This week’s selected media, December 15, 2024: Meditation for Mortals and Liar’s Poker
This week I finished:
Meditation for Mortals: Four Weeks to Embrace Your Limitations and Make Time for What Counts, by podcast guest Oliver Burkeman: I loved his book Four Thousand Weeks and I loved this book. I see it describing how to look at and respond to our culture and my life without getting caught up in its pressure to make me feel like I’m not enough, that I don’t have enough time, that a better life, or real life, is in the future.
We’re living now. We can’t do everything, see everyone, visit every place, solve every problem, and so on. We never could. On the contrary, those limitations are part of reality. Acknowledging them isn’t admitting defeat. It increases self-awareness. Deciding to choose what I do deliberately makes life meaningful. I focus on what I value and stop becoming drawn everywhere, losing my self.
I’m skeptical when people read something and say they knew it already, so I’m skeptical about myself in that I feel I found most of what he wrote about, except instead of through his practicing self-help and related literature for a column, I found it through sustainability (also self-help and leadership literature before then).

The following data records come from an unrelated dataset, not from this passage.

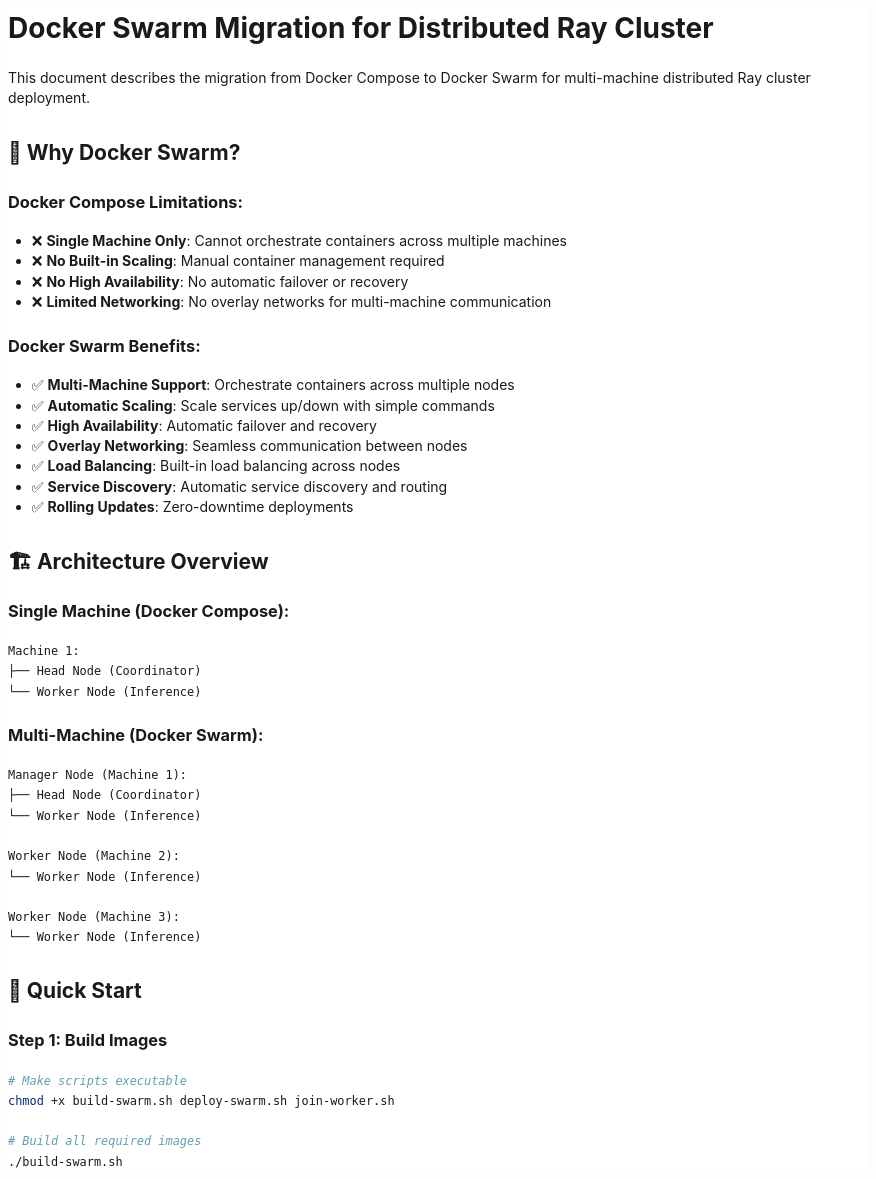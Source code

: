 # Docker Swarm Migration for Distributed Ray Cluster

This document describes the migration from Docker Compose to Docker Swarm for multi-machine distributed Ray cluster deployment.

## 🎯 **Why Docker Swarm?**

### **Docker Compose Limitations:**
- ❌ **Single Machine Only**: Cannot orchestrate containers across multiple machines
- ❌ **No Built-in Scaling**: Manual container management required
- ❌ **No High Availability**: No automatic failover or recovery
- ❌ **Limited Networking**: No overlay networks for multi-machine communication

### **Docker Swarm Benefits:**
- ✅ **Multi-Machine Support**: Orchestrate containers across multiple nodes
- ✅ **Automatic Scaling**: Scale services up/down with simple commands
- ✅ **High Availability**: Automatic failover and recovery
- ✅ **Overlay Networking**: Seamless communication between nodes
- ✅ **Load Balancing**: Built-in load balancing across nodes
- ✅ **Service Discovery**: Automatic service discovery and routing
- ✅ **Rolling Updates**: Zero-downtime deployments

## 🏗️ **Architecture Overview**

### **Single Machine (Docker Compose):**
```
Machine 1:
├── Head Node (Coordinator)
└── Worker Node (Inference)
```

### **Multi-Machine (Docker Swarm):**
```
Manager Node (Machine 1):
├── Head Node (Coordinator)
└── Worker Node (Inference)

Worker Node (Machine 2):
└── Worker Node (Inference)

Worker Node (Machine 3):
└── Worker Node (Inference)
```

## 🚀 **Quick Start**

### **Step 1: Build Images**
```bash
# Make scripts executable
chmod +x build-swarm.sh deploy-swarm.sh join-worker.sh

# Build all required images
./build-swarm.sh
```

I’m not that skeptical, though, owing to how much we saw eye-to-eye in our conversation on my podcast. Either way, I haven’t seen all of what he wrote compiled, edited, and made enjoyable to read, which adds value.
I recommend this book.
Liar’s Poker, by Michael Lewis: I read this book because I enjoyed reading last week’s Big Short and wanted to read something else by the author.
I forget which did it, but one of his books reminded me that I learned about collateralized debt obligations (CDOs), mortgage backed securities, synthetic CDOs, and so on in business school. I was in school 2005-06, so it was just before the 2008 meltdown. As I recall, the school viewed them as wonderful ways to lend money to people and projects that otherwise couldn’t have been funded. I don’t remember them suggesting they might create perverse incentives or risk.
According to Wikipedia: “In the early 2000s, the debt underpinning CDOs was generally diversified, but by 2006–2007—when the CDO market grew to hundreds of billions of dollars—this had changed. CDO collateral became dominated by high risk (BBB or A) tranches recycled from other asset-backed securities, whose assets were usually subprime mortgages. These CDOs have been called ‘the engine that powered the mortgage supply chain’ for subprime mortgages, and are credited with giving lenders greater incentive to make subprime loans, leading to the 2007–2009 subprime mortgage crisis.”
It looks like I could have had an inside view on a disaster if I had pursued that line of study.